Das Glasfasernetz wird mittels moderner Verlegetechnik in drei Schritten verlegt, erklärt der EWE-Kommunalbetreuer Hendrik Lüürs. Zunächst werden in den Gräben Leerrohre verlegt, durch diese werden anschließend die Kabel gezogen. Danach erst werden die Hausanschlüsse gelegt, ohne große Baumaßnahmen im Vorgarten. Alle Haushalte, die davon profitieren, werden laut Lüürs von der EWE per Brief zu einer Informationsveranstaltung eingeladen. Bei individuellen Fragen empfiehlt er, sich persönlich an die Ansprechpartner des EWE-Mobils vor dem Rathaus (dienstags 14 bis 18 Uhr) zu wenden oder an den Grasberger EWE-Vertriebspartner Euronics Viohl.

„Wir raten allen Bürgern, die vom Ausbau profitieren, auf jeden Fall einen Hausanschluss legen zu lassen“, so Lüürs. Zumal der im Fördergebiet kostenlos ist.
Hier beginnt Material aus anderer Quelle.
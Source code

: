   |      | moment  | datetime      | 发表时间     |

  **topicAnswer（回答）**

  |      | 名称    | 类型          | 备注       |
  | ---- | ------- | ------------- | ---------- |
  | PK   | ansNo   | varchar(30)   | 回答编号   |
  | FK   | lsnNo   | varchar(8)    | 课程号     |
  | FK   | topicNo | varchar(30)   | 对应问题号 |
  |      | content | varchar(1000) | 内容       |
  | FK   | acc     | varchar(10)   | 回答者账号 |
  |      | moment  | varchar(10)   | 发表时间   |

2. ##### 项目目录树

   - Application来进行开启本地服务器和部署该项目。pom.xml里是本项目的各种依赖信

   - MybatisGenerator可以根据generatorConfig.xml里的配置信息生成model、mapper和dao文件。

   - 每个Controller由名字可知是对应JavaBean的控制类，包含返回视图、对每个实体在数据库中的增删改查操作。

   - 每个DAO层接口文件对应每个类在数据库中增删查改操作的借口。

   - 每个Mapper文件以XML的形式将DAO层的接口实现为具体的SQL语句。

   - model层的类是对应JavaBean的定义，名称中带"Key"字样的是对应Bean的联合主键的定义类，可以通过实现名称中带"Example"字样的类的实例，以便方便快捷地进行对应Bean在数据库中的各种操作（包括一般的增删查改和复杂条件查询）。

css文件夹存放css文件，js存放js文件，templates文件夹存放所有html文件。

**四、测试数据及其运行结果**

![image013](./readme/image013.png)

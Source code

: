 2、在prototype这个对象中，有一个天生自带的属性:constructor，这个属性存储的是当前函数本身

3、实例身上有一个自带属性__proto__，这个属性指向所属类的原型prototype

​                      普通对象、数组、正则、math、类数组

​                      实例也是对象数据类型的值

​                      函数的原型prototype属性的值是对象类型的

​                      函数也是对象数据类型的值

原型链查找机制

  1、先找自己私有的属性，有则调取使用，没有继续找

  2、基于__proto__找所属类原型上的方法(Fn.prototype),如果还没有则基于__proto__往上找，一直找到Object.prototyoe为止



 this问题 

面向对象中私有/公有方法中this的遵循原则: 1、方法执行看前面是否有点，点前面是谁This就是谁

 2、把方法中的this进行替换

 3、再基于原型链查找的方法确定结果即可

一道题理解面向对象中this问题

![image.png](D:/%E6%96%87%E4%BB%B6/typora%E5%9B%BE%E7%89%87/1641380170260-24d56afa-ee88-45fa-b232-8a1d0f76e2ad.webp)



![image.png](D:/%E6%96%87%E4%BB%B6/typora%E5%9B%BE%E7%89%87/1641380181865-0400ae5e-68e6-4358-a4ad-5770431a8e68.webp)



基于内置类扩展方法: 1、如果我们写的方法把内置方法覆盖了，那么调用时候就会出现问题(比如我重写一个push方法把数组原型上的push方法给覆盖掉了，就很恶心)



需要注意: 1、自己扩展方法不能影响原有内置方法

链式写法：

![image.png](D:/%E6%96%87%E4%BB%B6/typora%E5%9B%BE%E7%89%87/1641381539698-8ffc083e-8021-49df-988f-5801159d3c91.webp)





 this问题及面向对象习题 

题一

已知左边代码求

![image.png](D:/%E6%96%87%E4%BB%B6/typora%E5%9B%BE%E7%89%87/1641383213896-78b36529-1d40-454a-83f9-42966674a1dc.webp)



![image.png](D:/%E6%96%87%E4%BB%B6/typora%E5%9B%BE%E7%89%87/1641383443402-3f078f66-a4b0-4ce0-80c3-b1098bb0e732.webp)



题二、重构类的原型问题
Wie es anschließend im Haus weiter geht, entscheidet jeder selbst. „Wir haben für alle Bedürfnisse ein Endprodukt“, wirbt der EWE-Mann. Weil aber die Fördervorgabe Diskriminierungsfreiheit beinhalte, vermiete die EWE ihre Glasfaserleitungen auch an andere Anbieter. Diese müssten dann ihrerseits die technischen Voraussetzungen dafür schaffen, die jedoch befänden sich noch am Anfang.